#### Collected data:
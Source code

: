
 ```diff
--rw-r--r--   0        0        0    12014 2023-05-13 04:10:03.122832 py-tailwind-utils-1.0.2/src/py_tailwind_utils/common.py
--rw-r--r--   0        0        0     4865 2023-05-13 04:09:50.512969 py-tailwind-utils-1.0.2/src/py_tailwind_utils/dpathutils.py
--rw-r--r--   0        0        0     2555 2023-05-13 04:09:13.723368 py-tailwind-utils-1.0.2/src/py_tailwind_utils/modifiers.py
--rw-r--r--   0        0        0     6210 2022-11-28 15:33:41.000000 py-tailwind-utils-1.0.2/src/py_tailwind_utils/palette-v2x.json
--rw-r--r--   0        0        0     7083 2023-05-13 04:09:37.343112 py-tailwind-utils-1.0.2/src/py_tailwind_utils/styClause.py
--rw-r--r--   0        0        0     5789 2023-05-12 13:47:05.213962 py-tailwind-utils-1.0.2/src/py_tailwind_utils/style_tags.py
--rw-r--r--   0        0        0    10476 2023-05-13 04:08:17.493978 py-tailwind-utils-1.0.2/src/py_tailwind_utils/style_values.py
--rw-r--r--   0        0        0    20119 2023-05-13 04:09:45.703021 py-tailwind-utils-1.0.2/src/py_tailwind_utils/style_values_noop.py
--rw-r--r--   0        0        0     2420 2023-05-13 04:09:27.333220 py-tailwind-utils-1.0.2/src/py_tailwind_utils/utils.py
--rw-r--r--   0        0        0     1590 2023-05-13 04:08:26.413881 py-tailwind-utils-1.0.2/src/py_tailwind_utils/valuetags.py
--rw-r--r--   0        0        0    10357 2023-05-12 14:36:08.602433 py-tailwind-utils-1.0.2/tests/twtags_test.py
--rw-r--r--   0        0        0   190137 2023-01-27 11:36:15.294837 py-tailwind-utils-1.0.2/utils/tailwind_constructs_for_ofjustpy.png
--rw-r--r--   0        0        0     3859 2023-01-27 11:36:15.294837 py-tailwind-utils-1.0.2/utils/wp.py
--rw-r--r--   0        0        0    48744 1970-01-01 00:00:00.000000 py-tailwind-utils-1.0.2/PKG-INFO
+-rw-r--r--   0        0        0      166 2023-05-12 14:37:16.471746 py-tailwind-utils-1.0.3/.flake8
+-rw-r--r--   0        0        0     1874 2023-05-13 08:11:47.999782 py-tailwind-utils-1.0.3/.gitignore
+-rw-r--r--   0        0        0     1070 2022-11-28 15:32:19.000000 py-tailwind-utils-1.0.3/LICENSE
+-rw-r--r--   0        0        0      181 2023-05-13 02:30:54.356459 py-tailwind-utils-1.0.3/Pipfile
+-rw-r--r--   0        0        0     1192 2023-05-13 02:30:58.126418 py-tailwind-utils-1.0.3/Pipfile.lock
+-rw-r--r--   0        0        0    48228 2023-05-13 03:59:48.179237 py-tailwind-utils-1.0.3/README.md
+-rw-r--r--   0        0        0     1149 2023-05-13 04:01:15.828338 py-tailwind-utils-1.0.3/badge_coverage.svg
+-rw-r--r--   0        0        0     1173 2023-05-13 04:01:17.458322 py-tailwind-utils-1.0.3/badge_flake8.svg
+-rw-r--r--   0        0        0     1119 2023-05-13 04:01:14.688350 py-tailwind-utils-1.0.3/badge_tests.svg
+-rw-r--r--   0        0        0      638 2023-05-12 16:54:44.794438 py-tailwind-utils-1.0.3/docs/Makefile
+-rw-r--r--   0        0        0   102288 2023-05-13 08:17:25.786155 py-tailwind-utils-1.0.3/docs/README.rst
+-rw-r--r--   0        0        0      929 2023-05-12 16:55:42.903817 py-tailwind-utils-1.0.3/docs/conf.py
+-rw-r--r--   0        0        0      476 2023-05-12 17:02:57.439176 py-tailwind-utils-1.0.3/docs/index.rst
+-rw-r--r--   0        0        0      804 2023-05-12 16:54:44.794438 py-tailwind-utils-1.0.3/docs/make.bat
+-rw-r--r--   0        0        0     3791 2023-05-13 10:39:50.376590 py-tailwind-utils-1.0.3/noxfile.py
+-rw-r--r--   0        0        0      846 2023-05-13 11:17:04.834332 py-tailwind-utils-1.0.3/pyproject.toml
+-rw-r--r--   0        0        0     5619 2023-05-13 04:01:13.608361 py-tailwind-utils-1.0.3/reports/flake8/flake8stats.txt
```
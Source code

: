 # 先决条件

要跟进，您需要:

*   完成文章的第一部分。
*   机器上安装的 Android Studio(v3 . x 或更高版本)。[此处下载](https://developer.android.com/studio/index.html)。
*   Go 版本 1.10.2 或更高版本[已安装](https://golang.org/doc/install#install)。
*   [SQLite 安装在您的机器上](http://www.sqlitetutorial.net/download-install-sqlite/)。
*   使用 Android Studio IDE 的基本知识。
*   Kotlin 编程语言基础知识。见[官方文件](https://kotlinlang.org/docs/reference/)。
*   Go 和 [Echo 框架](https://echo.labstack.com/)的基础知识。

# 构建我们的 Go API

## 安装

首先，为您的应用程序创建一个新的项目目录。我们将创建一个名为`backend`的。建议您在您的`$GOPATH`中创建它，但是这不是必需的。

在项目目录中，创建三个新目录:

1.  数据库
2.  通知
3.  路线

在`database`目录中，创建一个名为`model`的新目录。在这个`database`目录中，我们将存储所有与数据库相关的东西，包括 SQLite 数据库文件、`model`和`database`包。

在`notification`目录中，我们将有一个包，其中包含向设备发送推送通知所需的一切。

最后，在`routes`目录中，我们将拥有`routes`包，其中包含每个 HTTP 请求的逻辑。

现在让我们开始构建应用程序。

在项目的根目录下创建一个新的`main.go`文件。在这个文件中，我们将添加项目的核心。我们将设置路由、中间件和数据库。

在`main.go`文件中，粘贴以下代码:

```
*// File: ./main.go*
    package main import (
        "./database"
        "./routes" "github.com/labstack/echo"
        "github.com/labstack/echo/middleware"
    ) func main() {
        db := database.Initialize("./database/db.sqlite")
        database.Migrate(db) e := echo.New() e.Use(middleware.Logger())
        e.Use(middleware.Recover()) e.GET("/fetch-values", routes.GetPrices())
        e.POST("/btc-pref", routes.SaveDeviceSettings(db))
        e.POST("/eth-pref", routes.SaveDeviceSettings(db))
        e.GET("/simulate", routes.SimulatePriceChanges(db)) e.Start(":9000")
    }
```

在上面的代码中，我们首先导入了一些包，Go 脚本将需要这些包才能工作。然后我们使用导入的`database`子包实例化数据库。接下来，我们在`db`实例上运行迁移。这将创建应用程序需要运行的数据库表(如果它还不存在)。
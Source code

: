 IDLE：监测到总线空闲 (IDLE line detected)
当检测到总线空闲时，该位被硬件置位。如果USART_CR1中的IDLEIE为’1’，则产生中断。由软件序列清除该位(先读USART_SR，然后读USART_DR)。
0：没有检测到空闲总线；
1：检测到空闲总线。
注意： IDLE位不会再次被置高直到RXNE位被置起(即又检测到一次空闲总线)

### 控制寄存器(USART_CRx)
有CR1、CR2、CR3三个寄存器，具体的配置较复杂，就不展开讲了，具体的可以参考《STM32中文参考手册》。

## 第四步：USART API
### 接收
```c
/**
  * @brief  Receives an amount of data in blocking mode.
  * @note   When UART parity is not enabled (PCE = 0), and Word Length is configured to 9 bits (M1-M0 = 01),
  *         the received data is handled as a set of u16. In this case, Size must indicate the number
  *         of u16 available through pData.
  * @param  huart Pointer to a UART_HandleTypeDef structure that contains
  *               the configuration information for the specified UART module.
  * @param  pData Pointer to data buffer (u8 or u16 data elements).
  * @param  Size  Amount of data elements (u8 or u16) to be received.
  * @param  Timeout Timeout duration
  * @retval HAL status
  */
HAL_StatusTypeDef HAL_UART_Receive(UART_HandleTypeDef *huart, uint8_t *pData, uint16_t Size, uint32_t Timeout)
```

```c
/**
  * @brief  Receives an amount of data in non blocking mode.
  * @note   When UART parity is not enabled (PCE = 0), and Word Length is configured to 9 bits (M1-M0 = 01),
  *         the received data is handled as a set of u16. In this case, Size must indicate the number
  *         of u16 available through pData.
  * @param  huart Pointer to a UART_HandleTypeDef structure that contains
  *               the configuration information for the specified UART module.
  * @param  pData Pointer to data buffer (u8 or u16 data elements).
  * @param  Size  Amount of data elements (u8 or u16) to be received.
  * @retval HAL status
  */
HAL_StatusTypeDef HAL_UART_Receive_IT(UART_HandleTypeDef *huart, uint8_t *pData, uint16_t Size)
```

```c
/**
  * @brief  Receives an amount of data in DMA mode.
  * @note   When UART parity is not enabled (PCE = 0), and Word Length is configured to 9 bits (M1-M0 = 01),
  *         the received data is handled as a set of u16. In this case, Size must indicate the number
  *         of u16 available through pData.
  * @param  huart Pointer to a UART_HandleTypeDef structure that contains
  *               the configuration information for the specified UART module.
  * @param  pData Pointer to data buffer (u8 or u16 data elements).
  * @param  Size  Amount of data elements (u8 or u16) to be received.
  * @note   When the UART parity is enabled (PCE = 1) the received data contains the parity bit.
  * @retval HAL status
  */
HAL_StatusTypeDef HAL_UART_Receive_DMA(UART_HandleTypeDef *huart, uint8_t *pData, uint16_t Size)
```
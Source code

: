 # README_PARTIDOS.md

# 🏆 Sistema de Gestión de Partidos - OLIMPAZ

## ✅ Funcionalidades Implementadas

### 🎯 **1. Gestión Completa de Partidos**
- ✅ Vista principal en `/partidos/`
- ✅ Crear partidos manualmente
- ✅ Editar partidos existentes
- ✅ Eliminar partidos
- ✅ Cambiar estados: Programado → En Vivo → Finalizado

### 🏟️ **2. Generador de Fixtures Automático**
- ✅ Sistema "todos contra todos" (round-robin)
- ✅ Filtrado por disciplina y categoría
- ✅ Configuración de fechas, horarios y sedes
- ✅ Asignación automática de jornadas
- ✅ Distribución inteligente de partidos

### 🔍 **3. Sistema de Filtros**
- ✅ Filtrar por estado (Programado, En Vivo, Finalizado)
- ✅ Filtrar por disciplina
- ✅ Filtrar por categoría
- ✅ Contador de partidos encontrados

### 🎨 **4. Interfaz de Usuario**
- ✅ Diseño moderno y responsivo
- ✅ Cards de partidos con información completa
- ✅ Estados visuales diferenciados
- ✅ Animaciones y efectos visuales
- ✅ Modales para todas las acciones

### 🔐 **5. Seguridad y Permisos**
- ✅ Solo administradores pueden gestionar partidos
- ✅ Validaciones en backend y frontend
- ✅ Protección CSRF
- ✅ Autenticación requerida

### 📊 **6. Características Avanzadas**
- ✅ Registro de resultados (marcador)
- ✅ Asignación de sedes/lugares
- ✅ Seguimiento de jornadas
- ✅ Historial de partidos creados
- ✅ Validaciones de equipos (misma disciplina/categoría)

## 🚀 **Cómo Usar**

#### Try it:
Filter the entries above down to the lines that contain "Studio".

#### Written answer:
*   机器上安装的 Android Studio(v3 . x 或更高版本)。[此处下载](https://developer.android.com/studio/index.html)。
*   使用 Android Studio IDE 的基本知识。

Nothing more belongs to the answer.